══ SOURCE RECORDS

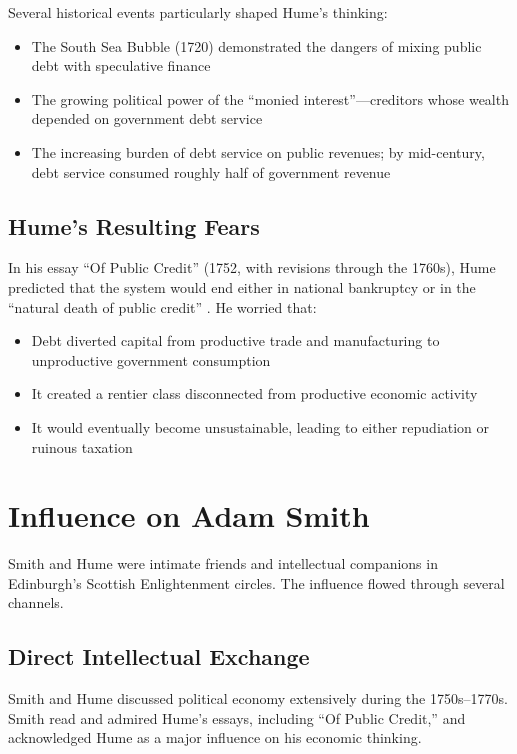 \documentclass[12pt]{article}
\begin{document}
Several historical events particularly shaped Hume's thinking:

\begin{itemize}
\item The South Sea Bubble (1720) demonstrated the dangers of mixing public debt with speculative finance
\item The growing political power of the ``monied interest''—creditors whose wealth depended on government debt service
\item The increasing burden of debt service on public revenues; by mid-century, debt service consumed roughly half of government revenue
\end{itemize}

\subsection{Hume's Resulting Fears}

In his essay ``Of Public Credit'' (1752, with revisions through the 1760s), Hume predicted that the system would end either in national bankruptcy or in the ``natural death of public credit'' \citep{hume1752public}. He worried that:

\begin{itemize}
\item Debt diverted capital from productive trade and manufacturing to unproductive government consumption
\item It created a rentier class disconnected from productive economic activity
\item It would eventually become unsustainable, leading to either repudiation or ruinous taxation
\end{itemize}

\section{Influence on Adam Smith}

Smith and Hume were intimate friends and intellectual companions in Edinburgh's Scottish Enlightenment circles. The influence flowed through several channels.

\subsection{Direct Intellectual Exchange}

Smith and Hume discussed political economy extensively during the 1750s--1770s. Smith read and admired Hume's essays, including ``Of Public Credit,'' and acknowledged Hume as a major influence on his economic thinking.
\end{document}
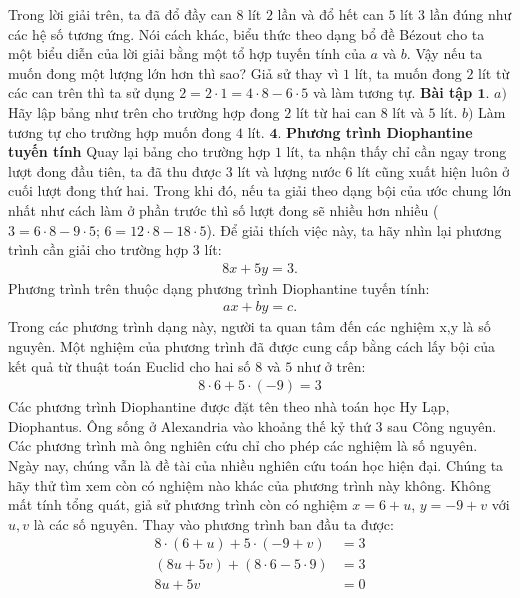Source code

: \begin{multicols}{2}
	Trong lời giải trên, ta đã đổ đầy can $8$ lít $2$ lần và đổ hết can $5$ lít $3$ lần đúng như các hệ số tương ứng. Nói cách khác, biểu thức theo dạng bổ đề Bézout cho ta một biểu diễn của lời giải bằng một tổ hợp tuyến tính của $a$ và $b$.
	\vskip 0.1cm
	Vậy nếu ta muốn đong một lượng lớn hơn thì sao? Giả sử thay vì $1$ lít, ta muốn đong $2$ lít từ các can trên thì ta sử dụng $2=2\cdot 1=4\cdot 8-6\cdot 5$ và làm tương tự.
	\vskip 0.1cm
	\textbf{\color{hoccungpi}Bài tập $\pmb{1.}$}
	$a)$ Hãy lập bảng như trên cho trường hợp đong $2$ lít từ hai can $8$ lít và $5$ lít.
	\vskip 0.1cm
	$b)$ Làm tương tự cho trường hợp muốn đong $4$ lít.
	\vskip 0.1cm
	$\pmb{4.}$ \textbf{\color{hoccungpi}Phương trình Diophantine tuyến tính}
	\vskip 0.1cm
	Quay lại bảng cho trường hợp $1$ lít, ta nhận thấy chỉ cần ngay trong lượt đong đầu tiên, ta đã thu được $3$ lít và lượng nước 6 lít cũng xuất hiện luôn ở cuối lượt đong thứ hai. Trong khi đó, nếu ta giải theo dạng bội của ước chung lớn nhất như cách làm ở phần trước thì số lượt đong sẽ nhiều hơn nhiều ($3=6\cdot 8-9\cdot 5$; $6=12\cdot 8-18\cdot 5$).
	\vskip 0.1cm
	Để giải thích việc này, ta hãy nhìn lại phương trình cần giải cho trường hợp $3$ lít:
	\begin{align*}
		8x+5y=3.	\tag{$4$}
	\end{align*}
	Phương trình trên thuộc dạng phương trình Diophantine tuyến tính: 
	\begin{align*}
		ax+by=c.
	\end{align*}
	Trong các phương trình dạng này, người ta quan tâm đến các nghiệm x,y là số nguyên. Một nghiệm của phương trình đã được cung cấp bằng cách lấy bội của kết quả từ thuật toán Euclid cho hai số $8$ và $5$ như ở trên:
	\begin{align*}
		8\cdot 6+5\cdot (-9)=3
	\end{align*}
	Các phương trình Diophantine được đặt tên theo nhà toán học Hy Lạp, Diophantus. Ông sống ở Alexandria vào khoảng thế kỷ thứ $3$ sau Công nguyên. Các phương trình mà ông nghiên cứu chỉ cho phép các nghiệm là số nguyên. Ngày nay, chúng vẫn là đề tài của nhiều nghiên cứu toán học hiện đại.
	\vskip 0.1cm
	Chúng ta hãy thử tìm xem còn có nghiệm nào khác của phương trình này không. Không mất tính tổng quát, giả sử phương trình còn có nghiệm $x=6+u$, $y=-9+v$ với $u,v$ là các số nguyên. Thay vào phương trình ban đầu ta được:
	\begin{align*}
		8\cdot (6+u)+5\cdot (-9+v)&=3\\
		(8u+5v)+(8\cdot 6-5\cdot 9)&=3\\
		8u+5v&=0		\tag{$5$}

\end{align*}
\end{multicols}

════

- TASK TO CARRY OUT -
Everything from the line containing "Quay lại bảng" through the end of the entries above should be retyped exactly, and nothing else.

- FINISHED EXERCISE -
	Quay lại bảng cho trường hợp $1$ lít, ta nhận thấy chỉ cần ngay trong lượt đong đầu tiên, ta đã thu được $3$ lít và lượng nước 6 lít cũng xuất hiện luôn ở cuối lượt đong thứ hai. Trong khi đó, nếu ta giải theo dạng bội của ước chung lớn nhất như cách làm ở phần trước thì số lượt đong sẽ nhiều hơn nhiều ($3=6\cdot 8-9\cdot 5$; $6=12\cdot 8-18\cdot 5$).
	\vskip 0.1cm
	Để giải thích việc này, ta hãy nhìn lại phương trình cần giải cho trường hợp $3$ lít:
	\begin{align*}
		8x+5y=3.	\tag{$4$}
	\end{align*}
	Phương trình trên thuộc dạng phương trình Diophantine tuyến tính: 
	\begin{align*}
		ax+by=c.
	\end{align*}
	Trong các phương trình dạng này, người ta quan tâm đến các nghiệm x,y là số nguyên. Một nghiệm của phương trình đã được cung cấp bằng cách lấy bội của kết quả từ thuật toán Euclid cho hai số $8$ và $5$ như ở trên:
	\begin{align*}
		8\cdot 6+5\cdot (-9)=3
	\end{align*}
	Các phương trình Diophantine được đặt tên theo nhà toán học Hy Lạp, Diophantus. Ông sống ở Alexandria vào khoảng thế kỷ thứ $3$ sau Công nguyên. Các phương trình mà ông nghiên cứu chỉ cho phép các nghiệm là số nguyên. Ngày nay, chúng vẫn là đề tài của nhiều nghiên cứu toán học hiện đại.
	\vskip 0.1cm
	Chúng ta hãy thử tìm xem còn có nghiệm nào khác của phương trình này không. Không mất tính tổng quát, giả sử phương trình còn có nghiệm $x=6+u$, $y=-9+v$ với $u,v$ là các số nguyên. Thay vào phương trình ban đầu ta được:
	\begin{align*}
		8\cdot (6+u)+5\cdot (-9+v)&=3\\
		(8u+5v)+(8\cdot 6-5\cdot 9)&=3\\
		8u+5v&=0		\tag{$5$}

\end{align*}
\end{multicols}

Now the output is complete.